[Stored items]
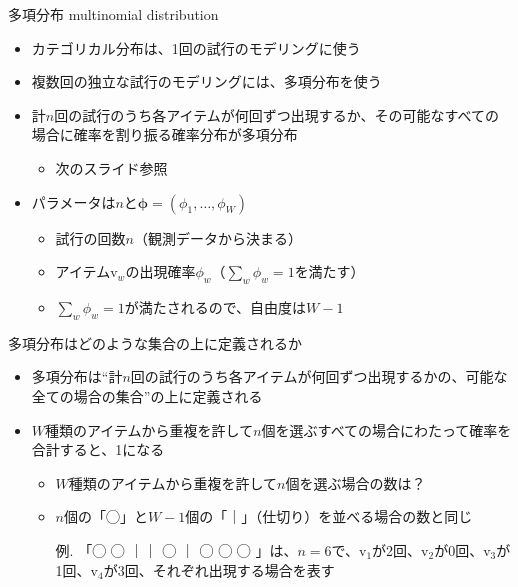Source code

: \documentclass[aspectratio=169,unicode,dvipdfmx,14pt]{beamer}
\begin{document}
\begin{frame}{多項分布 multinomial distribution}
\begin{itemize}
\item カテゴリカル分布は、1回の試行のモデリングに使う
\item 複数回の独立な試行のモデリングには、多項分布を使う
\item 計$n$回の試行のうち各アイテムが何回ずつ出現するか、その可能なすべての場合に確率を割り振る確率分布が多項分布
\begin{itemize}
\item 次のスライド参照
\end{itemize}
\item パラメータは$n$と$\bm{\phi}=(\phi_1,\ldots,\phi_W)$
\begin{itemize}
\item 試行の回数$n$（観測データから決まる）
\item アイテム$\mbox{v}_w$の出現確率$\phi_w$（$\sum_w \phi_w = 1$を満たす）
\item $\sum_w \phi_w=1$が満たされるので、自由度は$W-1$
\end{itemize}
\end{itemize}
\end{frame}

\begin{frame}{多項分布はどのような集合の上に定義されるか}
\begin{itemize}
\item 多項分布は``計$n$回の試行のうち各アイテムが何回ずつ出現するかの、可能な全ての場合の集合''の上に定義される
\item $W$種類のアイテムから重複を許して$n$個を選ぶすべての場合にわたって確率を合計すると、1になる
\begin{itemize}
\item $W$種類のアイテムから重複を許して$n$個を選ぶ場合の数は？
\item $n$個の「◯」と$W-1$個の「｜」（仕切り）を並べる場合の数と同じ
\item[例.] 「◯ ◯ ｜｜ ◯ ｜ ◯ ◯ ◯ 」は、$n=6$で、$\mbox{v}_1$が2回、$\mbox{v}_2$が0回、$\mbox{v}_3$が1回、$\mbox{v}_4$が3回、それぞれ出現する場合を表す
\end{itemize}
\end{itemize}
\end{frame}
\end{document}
==
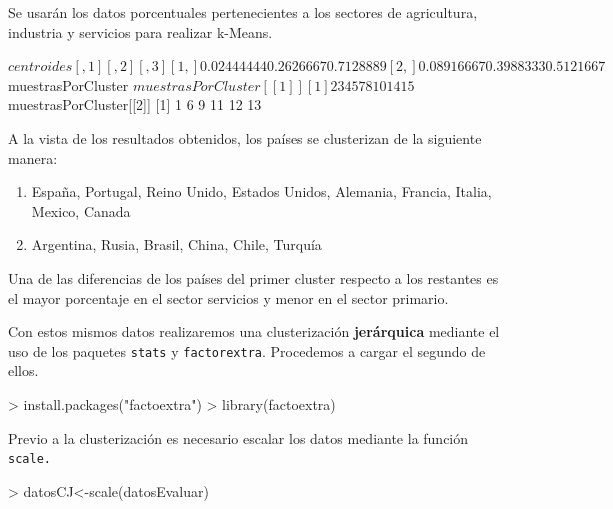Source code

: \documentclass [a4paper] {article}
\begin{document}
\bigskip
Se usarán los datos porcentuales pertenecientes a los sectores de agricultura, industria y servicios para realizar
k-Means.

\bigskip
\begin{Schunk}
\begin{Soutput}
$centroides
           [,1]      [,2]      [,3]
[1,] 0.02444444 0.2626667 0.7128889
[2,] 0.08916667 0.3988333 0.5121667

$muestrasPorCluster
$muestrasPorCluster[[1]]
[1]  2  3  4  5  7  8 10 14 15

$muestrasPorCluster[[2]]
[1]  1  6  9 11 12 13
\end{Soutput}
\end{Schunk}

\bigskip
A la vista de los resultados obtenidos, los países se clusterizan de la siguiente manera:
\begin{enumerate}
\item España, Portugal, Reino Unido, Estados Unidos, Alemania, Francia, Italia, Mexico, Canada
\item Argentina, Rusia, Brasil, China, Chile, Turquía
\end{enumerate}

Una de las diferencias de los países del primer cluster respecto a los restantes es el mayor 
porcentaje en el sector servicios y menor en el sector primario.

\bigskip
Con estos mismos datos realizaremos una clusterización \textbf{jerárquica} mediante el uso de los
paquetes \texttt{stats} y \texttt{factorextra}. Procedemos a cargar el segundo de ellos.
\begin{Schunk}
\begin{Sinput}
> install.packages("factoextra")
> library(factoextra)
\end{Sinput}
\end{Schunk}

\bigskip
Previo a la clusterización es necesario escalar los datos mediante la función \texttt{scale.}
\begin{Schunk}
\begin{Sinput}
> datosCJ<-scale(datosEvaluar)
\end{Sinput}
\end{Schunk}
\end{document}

## DIRECTIONS FOR THIS TASK:
Select all lines with the word "países" from the entries above.

## SOLUTION TO THIS EXERCISE:
A la vista de los resultados obtenidos, los países se clusterizan de la siguiente manera:
Una de las diferencias de los países del primer cluster respecto a los restantes es el mayor 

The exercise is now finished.